▸ **WHAT THE EXERCISE ASKS**
Which lines below mention "input"? Pick each one out.

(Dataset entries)
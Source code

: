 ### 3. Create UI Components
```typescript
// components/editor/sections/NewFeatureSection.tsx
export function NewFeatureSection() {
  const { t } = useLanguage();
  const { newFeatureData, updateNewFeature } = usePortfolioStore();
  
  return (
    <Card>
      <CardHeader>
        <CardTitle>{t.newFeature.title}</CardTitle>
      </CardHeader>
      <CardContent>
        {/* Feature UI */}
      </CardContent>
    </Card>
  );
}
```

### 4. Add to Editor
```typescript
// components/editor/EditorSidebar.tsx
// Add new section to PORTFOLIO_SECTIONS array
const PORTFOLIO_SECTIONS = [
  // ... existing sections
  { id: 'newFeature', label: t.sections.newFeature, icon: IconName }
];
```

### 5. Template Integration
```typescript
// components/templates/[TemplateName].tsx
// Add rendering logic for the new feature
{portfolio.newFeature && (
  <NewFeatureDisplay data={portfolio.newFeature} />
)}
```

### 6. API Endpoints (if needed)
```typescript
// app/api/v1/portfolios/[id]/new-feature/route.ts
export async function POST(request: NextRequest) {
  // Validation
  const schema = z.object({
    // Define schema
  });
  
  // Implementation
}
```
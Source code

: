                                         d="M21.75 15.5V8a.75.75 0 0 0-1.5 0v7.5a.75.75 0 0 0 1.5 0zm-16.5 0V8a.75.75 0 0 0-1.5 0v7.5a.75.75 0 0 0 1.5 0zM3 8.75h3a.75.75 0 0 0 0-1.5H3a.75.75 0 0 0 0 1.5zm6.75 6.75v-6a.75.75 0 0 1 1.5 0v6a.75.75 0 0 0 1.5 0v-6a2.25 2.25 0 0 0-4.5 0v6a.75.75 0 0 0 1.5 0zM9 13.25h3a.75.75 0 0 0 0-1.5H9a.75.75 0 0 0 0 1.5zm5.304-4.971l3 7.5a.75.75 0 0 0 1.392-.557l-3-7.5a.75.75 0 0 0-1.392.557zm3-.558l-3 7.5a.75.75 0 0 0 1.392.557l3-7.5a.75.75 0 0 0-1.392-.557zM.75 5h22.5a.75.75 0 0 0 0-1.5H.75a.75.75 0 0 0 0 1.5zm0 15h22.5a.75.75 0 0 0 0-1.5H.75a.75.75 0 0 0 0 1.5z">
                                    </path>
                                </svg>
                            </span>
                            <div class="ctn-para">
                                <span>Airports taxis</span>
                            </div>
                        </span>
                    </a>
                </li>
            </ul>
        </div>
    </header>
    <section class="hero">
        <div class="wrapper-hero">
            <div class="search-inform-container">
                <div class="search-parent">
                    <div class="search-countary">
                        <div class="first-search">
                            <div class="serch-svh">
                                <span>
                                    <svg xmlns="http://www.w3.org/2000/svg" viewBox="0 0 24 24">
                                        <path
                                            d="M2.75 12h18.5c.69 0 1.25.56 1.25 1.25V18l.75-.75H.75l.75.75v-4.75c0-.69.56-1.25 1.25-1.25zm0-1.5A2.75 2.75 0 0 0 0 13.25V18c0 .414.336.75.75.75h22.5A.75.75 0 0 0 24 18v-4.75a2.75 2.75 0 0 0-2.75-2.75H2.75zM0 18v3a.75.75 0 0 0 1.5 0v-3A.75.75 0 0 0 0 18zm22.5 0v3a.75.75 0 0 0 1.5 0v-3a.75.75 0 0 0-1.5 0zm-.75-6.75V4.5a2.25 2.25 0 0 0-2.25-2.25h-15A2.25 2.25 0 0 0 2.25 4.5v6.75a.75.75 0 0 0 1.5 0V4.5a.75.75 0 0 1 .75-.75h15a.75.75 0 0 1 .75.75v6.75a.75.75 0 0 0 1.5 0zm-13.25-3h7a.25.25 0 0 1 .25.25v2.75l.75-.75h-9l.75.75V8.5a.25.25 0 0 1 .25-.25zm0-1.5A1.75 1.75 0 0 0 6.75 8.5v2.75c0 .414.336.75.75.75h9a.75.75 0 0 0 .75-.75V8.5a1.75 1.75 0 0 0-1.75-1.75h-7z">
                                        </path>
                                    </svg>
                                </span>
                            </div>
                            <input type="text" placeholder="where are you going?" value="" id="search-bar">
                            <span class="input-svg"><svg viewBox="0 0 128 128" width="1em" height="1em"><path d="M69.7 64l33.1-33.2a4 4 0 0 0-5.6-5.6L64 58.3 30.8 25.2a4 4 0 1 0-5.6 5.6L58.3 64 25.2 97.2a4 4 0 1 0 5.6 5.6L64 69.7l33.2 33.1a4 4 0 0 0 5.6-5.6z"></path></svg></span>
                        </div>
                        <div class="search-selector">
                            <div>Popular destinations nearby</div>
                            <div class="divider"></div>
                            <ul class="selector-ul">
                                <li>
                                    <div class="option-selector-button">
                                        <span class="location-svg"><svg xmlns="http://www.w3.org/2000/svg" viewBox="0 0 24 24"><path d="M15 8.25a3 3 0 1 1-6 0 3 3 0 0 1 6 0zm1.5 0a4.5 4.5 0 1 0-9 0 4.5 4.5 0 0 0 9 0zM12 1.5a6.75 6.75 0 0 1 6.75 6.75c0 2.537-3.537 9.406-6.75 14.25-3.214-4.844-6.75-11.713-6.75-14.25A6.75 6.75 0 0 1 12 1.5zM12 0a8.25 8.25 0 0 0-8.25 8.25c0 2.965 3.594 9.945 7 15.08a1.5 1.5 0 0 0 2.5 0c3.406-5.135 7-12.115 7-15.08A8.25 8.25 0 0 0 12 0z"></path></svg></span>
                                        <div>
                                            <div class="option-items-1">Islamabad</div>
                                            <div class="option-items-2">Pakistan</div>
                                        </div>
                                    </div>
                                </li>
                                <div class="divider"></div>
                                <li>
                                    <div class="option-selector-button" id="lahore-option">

▸ **EXPECTED OUTPUT**
                            <input type="text" placeholder="where are you going?" value="" id="search-bar">
                            <span class="input-svg"><svg viewBox="0 0 128 128" width="1em" height="1em"><path d="M69.7 64l33.1-33.2a4 4 0 0 0-5.6-5.6L64 58.3 30.8 25.2a4 4 0 1 0-5.6 5.6L58.3 64 25.2 97.2a4 4 0 1 0 5.6 5.6L64 69.7l33.2 33.1a4 4 0 0 0 5.6-5.6z"></path></svg></span>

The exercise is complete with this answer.